When asked how good Alabama's defensive tackles can be next season, position coach Buddy Wyatt was blunt in his assessment.

"The key is to make sure we get into the best shape we possibly can," Wyatt said.

In terms of athletic potential Wyatt knows he's working with two of the best tackles around. But conditioning remains a concern.

Getting into the best shape we possibly can will let us play better in the fourth quarter," Wyatt explained. "The better shape we're in will help us eliminate some injuries."

Anthony Bryant and Ahmad Childress proved in 2002 and again this past spring that they're clearly the best D-Tackles on the squad, heading into next season. The two are both big and athletic, potentially prototypes for the position. But the linemates also share the need to lose weight before they can approach their on-field potential.

Both Childress (#95) and Bryant (#97) were carrying too much weight last spring, forcing them to play themselves into shape as spring drills wore along.

"Anthony and Ahmad are dropping weight," Wyatt revealed. "We have goals as they work toward August, and they're reaching their goals."

On the spring roster Bryant was listed at 6-3, 348 pounds. Admittedly he's an exceptional athlete, but Bryant's coaches have told him he needs to be closer to 300 than 350 if he hopes to impress the pro scouts.

A similar dynamic holds true for Childress. His spring numbers were 6-5, 358. His taller frame would allow him to carry a few more pounds than Bryant, but both players have targeted 315 pounds (hopefully lower) as their goal.

Wyatt commented on their progress. "Anthony has dropped 24 pounds already. Ahmad is down to 332 now, so he's dropped 26 pounds. They have made progress in those areas."

Since Bryant first stepped on campus fans have been predicting great things from the Newbern native. An incredible combination of strength and agility, Bryant clearly has the potential to be very good. But conditioning has always been a problem.
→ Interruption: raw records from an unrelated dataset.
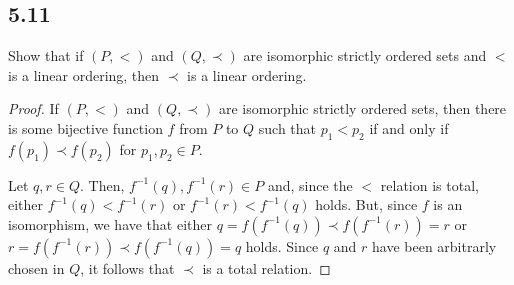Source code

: \subsection*{5.11} Show that if $(P,<)$ and $(Q,\prec)$ are isomorphic strictly ordered sets and $<$ is a linear ordering, then $\prec$ is a linear ordering.

\begin{proof}
If $(P,<)$ and $(Q,\prec)$ are isomorphic strictly ordered sets, then there is some bijective function $f$ from $P$ to $Q$ such that $p_1 < p_2$  if and only if $f(p_1) \prec f(p_2)$ for $p_1, p_2 \in P$. 

Let $q,r \in Q$. Then, $f^{-1}(q), f^{-1}(r) \in P$ and, since the $<$ relation is total, either $f^{-1}(q) < f^{-1}(r)$ or $f^{-1}(r) < f^{-1}(q)$ holds. But, since $f$ is an isomorphism, we have that either  $q = f(f^{-1}(q)) \prec f(f^{-1}(r)) = r$ or $r = f(f^{-1}(r)) \prec f(f^{-1}(q)) = q$ holds. Since $q$ and $r$ have been arbitrarly chosen in $Q$, it follows that $\prec$ is a total relation.

\end{proof}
The spring before Childress reported to Alabama he was reportedly more than 50 pounds overweight. But the Nashville native surprised everyone by vigorously dieting last summer. By the time he reported last fall Childress looked every bit the athlete, though he clearly had been somewhat weakened by his crash diet.

Bryant is far from being a sloppily conditioned player. In fact he's one of the most gifted natural athletes on the team. But he has yet to get his body in the kind of shape he'll need to be in to achieve his goal of dominating in the SEC.

Wyatt would like nothing better than to coach twin all-stars, but he's been frank in his advice. "Bryant and Childress have to improve if they expect to be good," Wyatt said. "No. 1 they've got to get in the best shape of their lives. Neither of them is there yet.

"Ahmad reported in pretty good shape last fall, but I know they weren't in very good shape this spring."

The graduation of Jarret Johnson, Kenny King and Kindal Moorehead created a leadership void on defense. Both tackles would like to take on more of that role, but first they must take care of business. "You earn respect when other players on your team see you going the extra mile," Wyatt said, "putting in the extra effort during summer workouts."

Every day this summer Childress and Bryant have put in extra work on their conditioning. Under the supervision of Strength Coach Terry Jones Sr., the two move from machine to machine sweating away their excess pounds ounce by ounce.

They've both made good early progress, but Wyatt wants the two friends to see the process through to the end.

"We've identified to both of them," Wyatt said. "You've got to get this done if you want to be the player that you want to be--and you need to be."